■ YOUR TASK
Please state how many lines in the records below contain the word "leeren"; the answer should be a number and nothing else.

■ Stored data entries
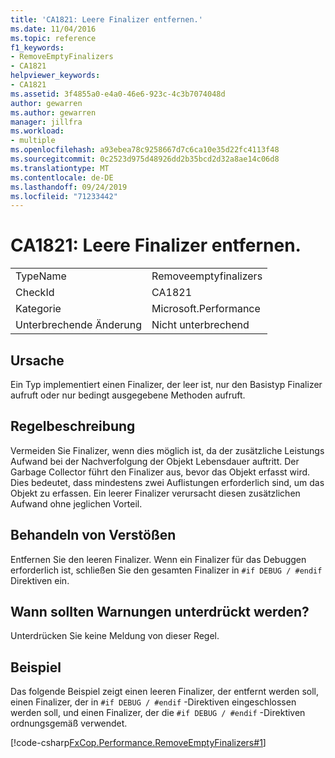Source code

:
 ```yaml
---
title: 'CA1821: Leere Finalizer entfernen.'
ms.date: 11/04/2016
ms.topic: reference
f1_keywords:
- RemoveEmptyFinalizers
- CA1821
helpviewer_keywords:
- CA1821
ms.assetid: 3f4855a0-e4a0-46e6-923c-4c3b7074048d
author: gewarren
ms.author: gewarren
manager: jillfra
ms.workload:
- multiple
ms.openlocfilehash: a93ebea78c9258667d7c6ca10e35d22fc4113f48
ms.sourcegitcommit: 0c2523d975d48926dd2b35bcd2d32a8ae14c06d8
ms.translationtype: MT
ms.contentlocale: de-DE
ms.lasthandoff: 09/24/2019
ms.locfileid: "71233442"
---
```

# <a name="ca1821-remove-empty-finalizers"></a>CA1821: Leere Finalizer entfernen.

|||
|-|-|
|TypeName|Removeemptyfinalizers|
|CheckId|CA1821|
|Kategorie|Microsoft.Performance|
|Unterbrechende Änderung|Nicht unterbrechend|

## <a name="cause"></a>Ursache

Ein Typ implementiert einen Finalizer, der leer ist, nur den Basistyp Finalizer aufruft oder nur bedingt ausgegebene Methoden aufruft.

## <a name="rule-description"></a>Regelbeschreibung

Vermeiden Sie Finalizer, wenn dies möglich ist, da der zusätzliche Leistungs Aufwand bei der Nachverfolgung der Objekt Lebensdauer auftritt. Der Garbage Collector führt den Finalizer aus, bevor das Objekt erfasst wird. Dies bedeutet, dass mindestens zwei Auflistungen erforderlich sind, um das Objekt zu erfassen. Ein leerer Finalizer verursacht diesen zusätzlichen Aufwand ohne jeglichen Vorteil.

## <a name="how-to-fix-violations"></a>Behandeln von Verstößen

Entfernen Sie den leeren Finalizer. Wenn ein Finalizer für das Debuggen erforderlich ist, schließen Sie den gesamten Finalizer in `#if DEBUG / #endif` Direktiven ein.

## <a name="when-to-suppress-warnings"></a>Wann sollten Warnungen unterdrückt werden?

Unterdrücken Sie keine Meldung von dieser Regel.

## <a name="example"></a>Beispiel

Das folgende Beispiel zeigt einen leeren Finalizer, der entfernt werden soll, einen Finalizer, der in `#if DEBUG / #endif` -Direktiven eingeschlossen werden soll, und einen Finalizer, der die `#if DEBUG / #endif` -Direktiven ordnungsgemäß verwendet.

[!code-csharp[FxCop.Performance.RemoveEmptyFinalizers#1](../code-quality/codesnippet/CSharp/ca1821-remove-empty-finalizers_1.cs)]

■ EXPECTED OUTPUT
2